First-class IDE support has been one of Scala's sore spots. Although all the major Java IDEs, including Eclipse, NetBeans, and IntelliJ IDEA, support Scala development, working with Scala in these IDEs is not as polished an experience as coding Java is via these tools. The Scala IDE landscape, however, is changing fast, with improved tools being released at a steady clip.
The latest major Scala tools upgrade occurred as part of the Scala's 2.7.4 release candidate. One of the main challenges the Scala IDE for Eclipse aims to address is the ease with which Java and Scala projects can be combined:
This release is based on a new approach to integration with the Eclipse JDT which makes use of Equinox Aspects and the JDT weaving functionality developed in conjunction with Andrew Eisenberg of AJDT.

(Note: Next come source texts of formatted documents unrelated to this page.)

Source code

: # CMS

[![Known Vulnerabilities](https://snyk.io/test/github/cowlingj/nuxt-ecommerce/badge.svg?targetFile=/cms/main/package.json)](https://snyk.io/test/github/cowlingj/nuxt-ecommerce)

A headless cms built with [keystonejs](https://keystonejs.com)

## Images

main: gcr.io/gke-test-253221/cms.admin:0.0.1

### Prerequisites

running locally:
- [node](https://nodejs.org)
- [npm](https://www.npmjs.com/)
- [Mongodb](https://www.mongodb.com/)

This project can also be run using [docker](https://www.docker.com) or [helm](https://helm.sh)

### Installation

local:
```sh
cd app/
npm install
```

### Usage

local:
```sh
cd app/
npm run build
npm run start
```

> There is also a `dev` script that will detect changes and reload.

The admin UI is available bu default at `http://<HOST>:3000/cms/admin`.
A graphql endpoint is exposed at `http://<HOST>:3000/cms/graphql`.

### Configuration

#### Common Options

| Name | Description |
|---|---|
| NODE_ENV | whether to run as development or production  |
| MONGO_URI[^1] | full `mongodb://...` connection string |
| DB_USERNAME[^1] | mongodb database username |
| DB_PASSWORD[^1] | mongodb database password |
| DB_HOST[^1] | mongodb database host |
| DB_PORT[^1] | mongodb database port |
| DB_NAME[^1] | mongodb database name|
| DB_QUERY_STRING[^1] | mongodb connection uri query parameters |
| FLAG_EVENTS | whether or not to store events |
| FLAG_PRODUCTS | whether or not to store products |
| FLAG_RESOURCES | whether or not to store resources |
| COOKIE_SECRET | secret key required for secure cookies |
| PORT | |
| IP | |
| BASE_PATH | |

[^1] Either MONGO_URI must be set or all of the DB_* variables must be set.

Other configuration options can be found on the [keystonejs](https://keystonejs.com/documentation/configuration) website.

This allows for much deeper and more robust interoperation between Eclipse's Scala and Java tooling. As a result many long standing bugs have been resolved ... and many additional JDT features will now work correctly with Scala projects.
From 2.7.4 onwards the new name for the plugin is the Scala IDE for Eclipse...
Those with an existing Eclipse installation can access the latest Scala IDE from the project's Eclipse update site.
What do you think of the current state of Scala tools support?
The NetBeans plugin is usable but clearly needs more work. Most obvious flaw (to me) is that it doesn't recompile all the necessary files after a change. Admittedly even IDEA sometimes still gets this wrong for Java. I don't know about the state of the others.